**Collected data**

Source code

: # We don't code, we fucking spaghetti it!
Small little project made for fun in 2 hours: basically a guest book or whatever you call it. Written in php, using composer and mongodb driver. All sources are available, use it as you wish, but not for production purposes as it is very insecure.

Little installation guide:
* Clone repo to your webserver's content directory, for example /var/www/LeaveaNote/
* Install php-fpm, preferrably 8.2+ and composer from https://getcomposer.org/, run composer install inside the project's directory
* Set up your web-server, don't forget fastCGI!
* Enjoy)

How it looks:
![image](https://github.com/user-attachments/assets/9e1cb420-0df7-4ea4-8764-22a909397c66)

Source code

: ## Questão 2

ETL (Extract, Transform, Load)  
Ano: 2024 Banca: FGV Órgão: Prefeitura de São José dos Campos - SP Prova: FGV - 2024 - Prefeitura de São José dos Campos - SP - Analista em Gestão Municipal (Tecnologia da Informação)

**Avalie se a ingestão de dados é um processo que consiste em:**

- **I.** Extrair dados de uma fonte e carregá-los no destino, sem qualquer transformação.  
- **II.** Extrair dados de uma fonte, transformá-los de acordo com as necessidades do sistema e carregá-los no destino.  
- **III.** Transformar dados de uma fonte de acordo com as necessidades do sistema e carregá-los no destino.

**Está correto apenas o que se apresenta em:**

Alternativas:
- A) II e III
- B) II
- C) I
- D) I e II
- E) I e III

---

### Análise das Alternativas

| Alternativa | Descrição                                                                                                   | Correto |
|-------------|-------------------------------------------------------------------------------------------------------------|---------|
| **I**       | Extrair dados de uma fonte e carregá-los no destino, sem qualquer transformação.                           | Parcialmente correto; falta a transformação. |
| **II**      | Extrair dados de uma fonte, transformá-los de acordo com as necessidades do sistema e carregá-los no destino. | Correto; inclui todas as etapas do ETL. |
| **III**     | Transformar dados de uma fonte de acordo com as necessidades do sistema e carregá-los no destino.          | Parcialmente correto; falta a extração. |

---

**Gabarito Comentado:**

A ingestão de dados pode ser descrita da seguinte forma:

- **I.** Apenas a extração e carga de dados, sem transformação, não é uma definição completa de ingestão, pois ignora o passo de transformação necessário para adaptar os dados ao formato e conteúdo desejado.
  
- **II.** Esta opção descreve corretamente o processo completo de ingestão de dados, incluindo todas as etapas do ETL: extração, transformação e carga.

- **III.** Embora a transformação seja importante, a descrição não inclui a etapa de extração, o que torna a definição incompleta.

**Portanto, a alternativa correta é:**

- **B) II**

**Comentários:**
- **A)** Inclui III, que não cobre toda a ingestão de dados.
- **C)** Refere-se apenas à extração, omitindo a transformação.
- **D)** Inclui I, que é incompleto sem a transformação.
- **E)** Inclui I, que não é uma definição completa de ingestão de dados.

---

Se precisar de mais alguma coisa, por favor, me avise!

**Assignment**
Return every line of the data above in which "project" appears.

**Solved exercise**
Small little project made for fun in 2 hours: basically a guest book or whatever you call it. Written in php, using composer and mongodb driver. All sources are available, use it as you wish, but not for production purposes as it is very insecure.
* Install php-fpm, preferrably 8.2+ and composer from https://getcomposer.org/, run composer install inside the project's directory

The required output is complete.